Dr. Lawyer and colleagues raise interesting points regarding the possible role of S. aureus in the autoimmunity to proteinase-3 in patients with Wegener granulomatosis. Because proteinase-3 shows significant homology with different members of the human serine proteases family such as T-cell granzymes, leukocyte elastase, cathepsin G and (chymo)trypsin, the possibility of shared epitopes exists [1, 2]. The induction of granzyme B in cytotoxic T lymphocytes by staphylococcal enterotoxin A would therefore be a possible link between antiproteinase-3 Wegener granulomatosis and S. aureus.

Evidence suggests, however, that the antiproteinase-3 antibody associated with Wegener granulomatosis is not directed to other serine proteases, including granzyme B. First, antigen-specific enzyme-linked immunosorbent assay (ELISA), immunoblot techniques, and immunoprecipitation studies with crude neutrophil preparations have failed to show reactivity of sera that is positive for antibodies against proteinase-3 with leukocyte elastase and cathepsin G [1, 3]. Second, on indirect immunofluorescence of ethanol-fixed leukocytes, only granulocytes and monocytes show positive fluorescence with antiproteinase-3-positive sera, with lymphocytes being consequently negative. Negative results were also obtained with cytotoxic T lymphocytes, normal natural killer cells, and large granular lymphocytes from a patient with T lymphocytosis and large granular lymphocyte cell lines [4]. These findings make cross-reactivity with granzymes present in granules of T cells an unlikely hypothesis. We are aware of no reports on antigen-specific tests with highly purified granzymes; these are necessary to answer this question definitively.

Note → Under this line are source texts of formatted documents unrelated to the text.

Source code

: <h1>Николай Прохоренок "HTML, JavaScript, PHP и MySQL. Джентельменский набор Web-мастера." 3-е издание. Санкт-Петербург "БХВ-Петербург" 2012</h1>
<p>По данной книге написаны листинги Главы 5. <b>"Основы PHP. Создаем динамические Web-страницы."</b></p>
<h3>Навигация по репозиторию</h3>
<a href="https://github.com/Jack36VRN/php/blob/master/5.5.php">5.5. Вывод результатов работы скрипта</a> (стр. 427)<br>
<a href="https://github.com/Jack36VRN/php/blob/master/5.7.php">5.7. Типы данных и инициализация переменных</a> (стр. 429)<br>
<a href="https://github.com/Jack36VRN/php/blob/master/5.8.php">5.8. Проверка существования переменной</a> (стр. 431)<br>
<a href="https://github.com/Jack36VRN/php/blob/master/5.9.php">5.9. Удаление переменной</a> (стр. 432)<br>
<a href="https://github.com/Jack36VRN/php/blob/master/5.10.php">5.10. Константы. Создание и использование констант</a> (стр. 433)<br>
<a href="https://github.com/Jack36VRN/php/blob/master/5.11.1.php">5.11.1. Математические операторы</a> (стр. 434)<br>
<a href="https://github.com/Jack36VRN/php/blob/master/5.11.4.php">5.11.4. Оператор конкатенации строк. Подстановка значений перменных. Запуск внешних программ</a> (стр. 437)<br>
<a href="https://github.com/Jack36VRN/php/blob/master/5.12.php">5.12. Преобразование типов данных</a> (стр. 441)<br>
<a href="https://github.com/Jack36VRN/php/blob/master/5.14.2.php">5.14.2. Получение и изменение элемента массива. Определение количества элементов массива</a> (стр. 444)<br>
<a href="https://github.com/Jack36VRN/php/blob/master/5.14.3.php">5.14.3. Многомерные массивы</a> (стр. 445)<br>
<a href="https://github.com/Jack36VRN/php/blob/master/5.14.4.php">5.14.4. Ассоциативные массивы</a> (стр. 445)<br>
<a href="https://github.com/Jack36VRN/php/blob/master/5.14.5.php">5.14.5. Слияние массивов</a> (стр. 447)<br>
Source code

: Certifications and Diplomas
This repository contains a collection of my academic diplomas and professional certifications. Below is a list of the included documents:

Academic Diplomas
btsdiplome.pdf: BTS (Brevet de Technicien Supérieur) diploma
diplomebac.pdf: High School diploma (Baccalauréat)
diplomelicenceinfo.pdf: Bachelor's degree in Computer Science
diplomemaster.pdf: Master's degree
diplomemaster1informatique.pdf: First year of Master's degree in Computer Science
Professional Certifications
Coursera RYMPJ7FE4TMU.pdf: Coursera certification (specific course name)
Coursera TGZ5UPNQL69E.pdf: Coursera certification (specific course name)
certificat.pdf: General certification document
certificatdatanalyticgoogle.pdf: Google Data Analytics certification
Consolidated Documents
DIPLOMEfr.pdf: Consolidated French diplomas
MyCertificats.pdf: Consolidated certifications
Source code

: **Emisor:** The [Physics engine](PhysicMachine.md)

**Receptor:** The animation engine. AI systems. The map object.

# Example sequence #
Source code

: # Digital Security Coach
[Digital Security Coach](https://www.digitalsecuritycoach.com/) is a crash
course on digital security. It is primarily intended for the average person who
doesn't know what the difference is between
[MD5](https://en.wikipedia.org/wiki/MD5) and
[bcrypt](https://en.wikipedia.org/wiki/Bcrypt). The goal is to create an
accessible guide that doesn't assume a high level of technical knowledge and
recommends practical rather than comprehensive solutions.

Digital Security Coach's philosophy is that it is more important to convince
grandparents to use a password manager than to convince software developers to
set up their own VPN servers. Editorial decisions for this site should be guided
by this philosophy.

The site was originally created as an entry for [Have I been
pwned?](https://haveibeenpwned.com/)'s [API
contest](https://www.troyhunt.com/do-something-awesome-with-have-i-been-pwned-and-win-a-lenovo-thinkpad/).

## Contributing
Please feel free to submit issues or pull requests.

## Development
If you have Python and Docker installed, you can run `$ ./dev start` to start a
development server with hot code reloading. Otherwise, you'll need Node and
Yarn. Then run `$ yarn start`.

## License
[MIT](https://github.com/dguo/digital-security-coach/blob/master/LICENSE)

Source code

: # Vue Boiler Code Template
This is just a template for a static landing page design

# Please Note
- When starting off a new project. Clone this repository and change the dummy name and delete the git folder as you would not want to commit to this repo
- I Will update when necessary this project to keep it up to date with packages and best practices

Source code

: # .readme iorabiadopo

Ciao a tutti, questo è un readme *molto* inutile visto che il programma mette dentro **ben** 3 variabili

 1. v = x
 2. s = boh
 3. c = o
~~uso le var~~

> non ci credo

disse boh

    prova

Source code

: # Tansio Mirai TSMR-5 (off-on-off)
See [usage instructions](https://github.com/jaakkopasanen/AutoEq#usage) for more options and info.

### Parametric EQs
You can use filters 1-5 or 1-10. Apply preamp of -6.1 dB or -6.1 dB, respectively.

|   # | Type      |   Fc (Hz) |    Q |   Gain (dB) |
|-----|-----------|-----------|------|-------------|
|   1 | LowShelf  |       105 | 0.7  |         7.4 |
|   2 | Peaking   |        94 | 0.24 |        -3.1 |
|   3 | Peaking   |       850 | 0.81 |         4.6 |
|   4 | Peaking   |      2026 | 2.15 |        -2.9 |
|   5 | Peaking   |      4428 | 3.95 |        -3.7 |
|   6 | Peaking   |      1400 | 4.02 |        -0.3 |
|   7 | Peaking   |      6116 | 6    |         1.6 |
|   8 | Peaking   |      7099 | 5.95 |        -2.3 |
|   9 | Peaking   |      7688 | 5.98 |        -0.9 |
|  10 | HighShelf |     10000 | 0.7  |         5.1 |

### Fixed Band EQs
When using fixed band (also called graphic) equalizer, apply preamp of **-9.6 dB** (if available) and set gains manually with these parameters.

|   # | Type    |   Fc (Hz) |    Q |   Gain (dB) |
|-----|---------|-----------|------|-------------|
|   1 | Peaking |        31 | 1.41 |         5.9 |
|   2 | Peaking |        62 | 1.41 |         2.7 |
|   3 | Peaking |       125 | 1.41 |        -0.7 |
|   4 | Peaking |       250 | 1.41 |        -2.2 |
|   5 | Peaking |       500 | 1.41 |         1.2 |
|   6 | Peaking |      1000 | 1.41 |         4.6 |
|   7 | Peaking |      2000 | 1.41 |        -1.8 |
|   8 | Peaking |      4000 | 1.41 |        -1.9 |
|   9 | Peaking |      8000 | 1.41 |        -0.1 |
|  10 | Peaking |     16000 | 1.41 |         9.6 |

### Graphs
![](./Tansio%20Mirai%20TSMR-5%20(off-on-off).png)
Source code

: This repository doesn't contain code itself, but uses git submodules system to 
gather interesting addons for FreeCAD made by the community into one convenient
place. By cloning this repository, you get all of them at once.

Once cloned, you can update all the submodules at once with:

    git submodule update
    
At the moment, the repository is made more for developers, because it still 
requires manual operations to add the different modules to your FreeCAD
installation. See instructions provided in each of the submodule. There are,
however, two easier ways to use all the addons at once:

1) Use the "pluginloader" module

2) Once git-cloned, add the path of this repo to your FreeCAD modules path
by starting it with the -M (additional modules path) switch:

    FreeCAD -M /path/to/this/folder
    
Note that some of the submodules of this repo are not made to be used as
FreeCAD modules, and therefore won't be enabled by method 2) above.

The possibility of S. aureus producing proteases with antigenic cross-reactivity with proteinase would be an attractive explanation of the role of this microorganism in the development of disease activity in Wegener granulomatosis, presuming that autoimmunity directed to proteinase-3 plays an important role in the pathophysiology of the disease. We have done some preliminary antigen-specific ELISA studies (unpublished data) on the possible relation between antiproteinase-3 antibodies and antibodies directed to S. aureus V8 proteinase to explain the link between S. aureus and active Wegener granulomatosis. Thirty-seven of 39 serum specimens from patients with the disease reacted with S. aureus V8 proteinase. However, we were unable to show a correlation between antibodies to S. aureus V8 proteinase and antiproteinase-3 antibodies. Furthermore, we could detect no changes in antiproteinase-3 antibodies after absorption of these sera with S. aureus V8 proteinase. Whether other proteins produced by S. aureus could have antigenic cross-reactivity with proteinase 3 is unknown. Sequencing of the genome of S. aureus would certainly be helpful in the search for possible candidates.